Dosya kapsamından davacının davalı şirketin tek yönetim kurulu üyesi olup, davalı şirketi münferiden temsil yetkisinin bulunduğu anlaşılmıştır. Bir başka anlatımla, davacı davalı şirketin tek yöneticisidir. Bu durumda açılan davada tek yönetici olan davacı yöneticisi olduğu davalı şirkete karşı açtığı davada davalı şirket temsilcisiz durumdadır. Mahkemece ise bu husus gözetilmeden davalı şirket adına gerekçeli karar şirketin ticaret sicilindeki adresine TK’nun 35. maddesi uyarınca tebliğ edilmiştir.

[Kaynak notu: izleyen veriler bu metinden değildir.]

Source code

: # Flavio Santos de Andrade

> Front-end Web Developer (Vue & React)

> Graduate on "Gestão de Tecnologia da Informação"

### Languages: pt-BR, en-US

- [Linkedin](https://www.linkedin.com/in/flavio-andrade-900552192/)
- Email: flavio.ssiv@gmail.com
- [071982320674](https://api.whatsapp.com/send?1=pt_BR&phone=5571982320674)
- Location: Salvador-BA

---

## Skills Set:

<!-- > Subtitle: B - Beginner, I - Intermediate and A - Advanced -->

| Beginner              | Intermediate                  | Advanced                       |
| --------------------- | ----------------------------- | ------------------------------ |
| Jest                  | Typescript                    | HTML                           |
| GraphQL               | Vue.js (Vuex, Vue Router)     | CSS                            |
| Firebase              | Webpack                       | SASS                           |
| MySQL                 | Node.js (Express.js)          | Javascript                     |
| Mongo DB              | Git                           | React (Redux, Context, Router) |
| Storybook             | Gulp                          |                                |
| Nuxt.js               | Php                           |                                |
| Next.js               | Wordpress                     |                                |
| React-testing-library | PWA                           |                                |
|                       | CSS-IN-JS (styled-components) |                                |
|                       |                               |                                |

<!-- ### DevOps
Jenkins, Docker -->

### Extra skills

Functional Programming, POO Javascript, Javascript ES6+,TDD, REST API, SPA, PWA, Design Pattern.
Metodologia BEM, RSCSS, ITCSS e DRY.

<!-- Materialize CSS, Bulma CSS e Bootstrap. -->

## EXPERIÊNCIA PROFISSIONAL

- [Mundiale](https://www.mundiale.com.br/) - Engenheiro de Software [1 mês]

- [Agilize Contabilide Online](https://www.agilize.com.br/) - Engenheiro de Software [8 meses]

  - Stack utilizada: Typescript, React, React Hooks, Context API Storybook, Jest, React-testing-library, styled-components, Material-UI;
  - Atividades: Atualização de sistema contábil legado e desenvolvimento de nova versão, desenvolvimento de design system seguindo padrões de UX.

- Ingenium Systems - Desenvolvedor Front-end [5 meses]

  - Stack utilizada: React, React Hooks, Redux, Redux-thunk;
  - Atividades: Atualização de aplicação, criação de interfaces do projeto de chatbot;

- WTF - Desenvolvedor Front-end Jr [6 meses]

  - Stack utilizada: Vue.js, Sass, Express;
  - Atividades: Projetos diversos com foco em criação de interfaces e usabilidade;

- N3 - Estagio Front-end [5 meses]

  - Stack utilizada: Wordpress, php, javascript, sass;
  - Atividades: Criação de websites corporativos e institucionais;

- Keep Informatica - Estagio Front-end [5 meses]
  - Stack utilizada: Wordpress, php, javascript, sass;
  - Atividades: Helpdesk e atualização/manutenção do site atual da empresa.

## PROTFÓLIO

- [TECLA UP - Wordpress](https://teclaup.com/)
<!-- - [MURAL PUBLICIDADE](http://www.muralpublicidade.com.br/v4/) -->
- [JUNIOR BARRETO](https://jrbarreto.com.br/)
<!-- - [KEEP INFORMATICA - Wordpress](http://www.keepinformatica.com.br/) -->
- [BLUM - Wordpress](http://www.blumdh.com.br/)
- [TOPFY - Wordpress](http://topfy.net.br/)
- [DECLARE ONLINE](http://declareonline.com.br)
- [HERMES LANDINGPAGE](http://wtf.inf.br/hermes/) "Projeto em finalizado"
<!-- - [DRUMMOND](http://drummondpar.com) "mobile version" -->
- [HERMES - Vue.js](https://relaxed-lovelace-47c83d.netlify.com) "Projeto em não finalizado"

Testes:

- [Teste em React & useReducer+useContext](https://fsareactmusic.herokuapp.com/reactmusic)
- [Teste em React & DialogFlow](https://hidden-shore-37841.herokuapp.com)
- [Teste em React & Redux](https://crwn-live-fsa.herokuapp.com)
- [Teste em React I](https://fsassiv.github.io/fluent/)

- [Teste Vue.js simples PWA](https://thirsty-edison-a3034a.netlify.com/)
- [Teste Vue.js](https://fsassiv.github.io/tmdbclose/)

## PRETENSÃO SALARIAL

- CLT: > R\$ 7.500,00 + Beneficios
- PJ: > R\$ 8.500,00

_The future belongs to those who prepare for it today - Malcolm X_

Hal böyle olunca mahkemece, davalı şirkete kayyım tayini sağlanıp, gerekçeli kararın davalı şirket kayyımına tebliğ edilerek, istinaf süresi beklenildikten sonra, yeniden istinaf incelemesi yapılmak üzere Dairemize gönderilmesi amacıyla dosyanın ilk derece mahkemesine geri çevrilmesine karar vermek gerekmiş ve taktiren aşağıdaki şekilde hüküm kurulmuştur.
HÜKÜM: Yukarıda Açıklanan Nedenlerle;
1-Davalı şirkete kayyım tayini sağlanıp, gerekçeli kararın davalı şirket kayyımına tebliğ edilerek istinaf süresi beklenildikten sonra dosyanın Dairemize gönderilmek üzere mahkemesine GERİ ÇEVRİLMESİNE,
Dosya üzerinde yapılan ön inceleme sonucunda HMK’nın 352. maddesi uyarınca kesin olmak üzere oy birliği ile karar verildi. 15/12/2022

Başkan – Üye – Üye Zabıt Katibi

Bu belge 5070 sayılı Elektronik İmza Kanunu hükümlerine göre UYAP sistemi üzerinden elektronik imza ile imzalanmıştır.